Cette requête fait suite à un arrêt de la Cour européenne des droits de l'Homme qui (CEDH) a estimé que l'accusé n'avait pas bénéficié d'un procès équitable. Le parquet général a déjà fait savoir mardi qu'il était favorable à un nouveau procès. La décision peut être annoncée dès jeudi ou mise en délibéré. Une perspective que redoute la famille de la victime, comme le confie son frère, Jean-Charles Le Roux, au micro d’Europe 1.

C’est revivre ce qu’a vécu Agnès. "On le redoute, parce que c’est très lourd", confie Jean-Charles Le Roux au micro d’Europe 1. "C’est un mois de procès et c’est revivre ce qu’a vécu Agnès auprès de Maurice Agnelet" poursuit-il. Une perspective "extrêmement pénible", "d’autant qu’Agnelet passe son temps à mentir", précise le frère de la victime pour qui le seul aspect "bénéfique" serait d’enfin connaître la vérité, alors que sa mère garde "l’obsession" de retrouver le corps d’Agnès. "Mais je n’y crois pas du tout", assure-t-il.

Maurice Agnelet affaire Agnès Le Roux

© Maxppp

"Un alibi bidon". "Il s’appuie surtout sur le fait qu’il n’y a pas de corps, ce qui est une douleur pour nous. Son innocence, il la base là-dessus", affirme Jean-Charles Le Roux avant d’assener : "il n’explique en revanche pas pourquoi il a vidé le compte bancaire d’Agnès 15 jours après sa disparition". Pour le frère d’Agnès Le Roux, Agnelet avait un mobile "évident" et "un alibi dont on a prouvé qu’il est bidon", affirme-t-il.

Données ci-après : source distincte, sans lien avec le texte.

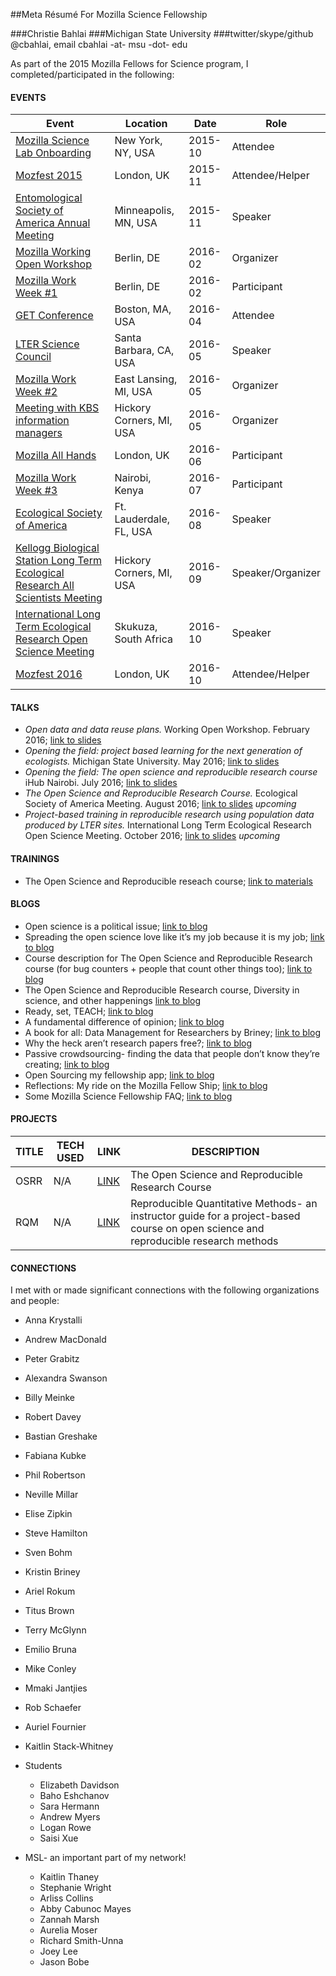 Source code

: ##Meta Résumé For Mozilla Science Fellowship

###Christie Bahlai
###Michigan State University
###twitter/skype/github @cbahlai, email cbahlai -at- msu -dot- edu

As part of the 2015 Mozilla Fellows for Science program, I completed/participated in the following: 

#### EVENTS

Event | Location | Date | Role 
----- | -------- | ---- | -----
[Mozilla Science Lab Onboarding]() | New York, NY, USA  | 2015-10 | Attendee
[Mozfest 2015]() | London, UK  | 2015-11 | Attendee/Helper
[Entomological Society of America Annual Meeting]() | Minneapolis, MN, USA | 2015-11 | Speaker
[Mozilla Working Open Workshop]() | Berlin, DE | 2016-02 | Organizer
[Mozilla Work Week #1]() | Berlin, DE  | 2016-02 | Participant
[GET Conference]() | Boston, MA, USA  | 2016-04 | Attendee
[LTER Science Council]() | Santa Barbara, CA, USA | 2016-05 | Speaker
[Mozilla Work Week #2]() | East Lansing, MI, USA | 2016-05 | Organizer
[Meeting with KBS information managers]() | Hickory Corners, MI, USA | 2016-05 | Organizer
[Mozilla All Hands]() | London, UK  | 2016-06 | Participant
[Mozilla Work Week #3]() | Nairobi, Kenya  | 2016-07 | Participant
[Ecological Society of America]() | Ft. Lauderdale, FL, USA  | 2016-08 | Speaker
[Kellogg Biological Station Long Term Ecological Research All Scientists Meeting]() | Hickory Corners, MI, USA  | 2016-09 | Speaker/Organizer
[International Long Term Ecological Research Open Science Meeting]() | Skukuza, South Africa  | 2016-10 | Speaker
[Mozfest 2016]() | London, UK  | 2016-10 | Attendee/Helper

#### TALKS

* *Open data and data reuse plans.* Working Open Workshop. February 2016; [link to slides]()
* *Opening the field: project based learning for the next generation of ecologists.* Michigan State University. May 2016; [link to slides](https://docs.google.com/presentation/d/1vzCDqYf7YjcCDnD0rtz4Mwemf1lOP6yjx_OANiMKJJM/edit?usp=sharing)
* *Opening the field: The open science and reproducible research course* iHub Nairobi. July 2016; [link to slides](https://docs.google.com/presentation/d/1vSipMKepVIHiLXV9azyZ8RxtGoHDuAI_4N9egVyhex4/edit?usp=sharing)
* *The Open Science and Reproducible Research Course.* Ecological Society of America Meeting. August 2016; [link to slides]() *upcoming*
* *Project-based training in reproducible research using population data produced by LTER sites.* International Long Term Ecological Research Open Science Meeting. October 2016; [link to slides]() *upcoming*

#### TRAININGS

* The Open Science and Reproducible reseach course; [link to materials](https://github.com/cbahlai/OSRR_course)



#### BLOGS
* Open science is a political issue; [link to blog](https://practicaldatamanagement.wordpress.com/2015/09/29/open-science-is-a-political-issue/)
* Spreading the open science love like it’s my job because it is my job; [link to blog](https://practicaldatamanagement.wordpress.com/2015/10/21/spreading-the-open-science-love-like-its-my-job-because-it-is-my-job/)
* Course description for The Open Science and Reproducible Research course (for bug counters + people that count other things too); [link to blog](https://practicaldatamanagement.wordpress.com/2015/10/26/course-description-for-the-open-science-and-reproducible-research-course-for-bug-counters-people-that-count-other-things-too/)
* The Open Science and Reproducible Research course, Diversity in science, and other happenings [link to blog](https://practicaldatamanagement.wordpress.com/2015/12/01/the-open-science-and-reproducible-research-course-diversity-in-science-and-other-happenings/)
* Ready, set, TEACH; [link to blog](https://practicaldatamanagement.wordpress.com/2016/01/04/ready-set-teach/)
* A fundamental difference of opinion; [link to blog](https://practicaldatamanagement.wordpress.com/2016/01/22/a-fundamental-difference-of-opinion/)
* A book for all: Data Management for Researchers by Briney; [link to blog](https://practicaldatamanagement.wordpress.com/2016/03/07/a-book-for-all-data-management-for-researchers-by-briney/)
* Why the heck aren’t research papers free?; [link to blog](https://practicaldatamanagement.wordpress.com/2016/03/15/why-the-heck-arent-research-papers-free/)
* Passive crowdsourcing- finding the data that people don’t know they’re creating; [link to blog](https://practicaldatamanagement.wordpress.com/2016/06/01/passive-crowdsourcing-finding-the-data-that-people-dont-know-theyre-creating/)
* Open Sourcing my fellowship app; [link to blog](https://practicaldatamanagement.wordpress.com/2016/06/20/open-sourcing-my-fellowship-app/)
* Reflections: My ride on the Mozilla Fellow Ship; [link to blog](https://practicaldatamanagement.wordpress.com/2016/06/22/reflections-my-ride-on-the-mozilla-fellow-ship/)
* Some Mozilla Science Fellowship FAQ; [link to blog](https://practicaldatamanagement.wordpress.com/2016/07/01/some-mozilla-science-fellowship-faq/)

#### PROJECTS
TITLE | TECH USED | LINK | DESCRIPTION
----- | --------- | ---- | ------------
OSRR | N/A | [LINK](https://github.com/cbahlai/OSRR_course) | The Open Science and Reproducible Research Course
RQM | N/A | [LINK](pending) | Reproducible Quantitative Methods- an instructor guide for a project-based course on open science and reproducible research methods

#### CONNECTIONS
I met with or made significant connections with the following organizations and people:

* Anna Krystalli
* Andrew MacDonald
* Peter Grabitz
* Alexandra Swanson
* Billy Meinke
* Robert Davey
* Bastian Greshake
* Fabiana Kubke
* Phil Robertson
* Neville Millar
* Elise Zipkin
* Steve Hamilton 
* Sven Bohm
* Kristin Briney
* Ariel Rokum
* Titus Brown
* Terry McGlynn
* Emilio Bruna
* Mike Conley
* Mmaki Jantjies
* Rob Schaefer
* Auriel Fournier
* Kaitlin Stack-Whitney
* Students
	* Elizabeth Davidson
	* Baho Eshchanov
	* Sara Hermann
	* Andrew Myers
	* Logan Rowe
	* Saisi Xue

* MSL- an important part of my network!
	* Kaitlin Thaney
	* Stephanie Wright
	* Arliss Collins
	* Abby Cabunoc Mayes
	* Zannah Marsh
	* Aurelia Moser
	* Richard Smith-Unna
	* Joey Lee
	* Jason Bobe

 Et si Agnelet était remis en liberté ? "Nous serions choqués, parce que cela n’a strictement rien à voir", répond Jean-Charles Le Roux. "La Cour européenne des droits de l'Homme a condamné la France mais n’a pas dit qu’Agnelet était innocent", précise-t-il. "On ne voit pas au nom de quoi il serait immédiatement libéré", conclut-il.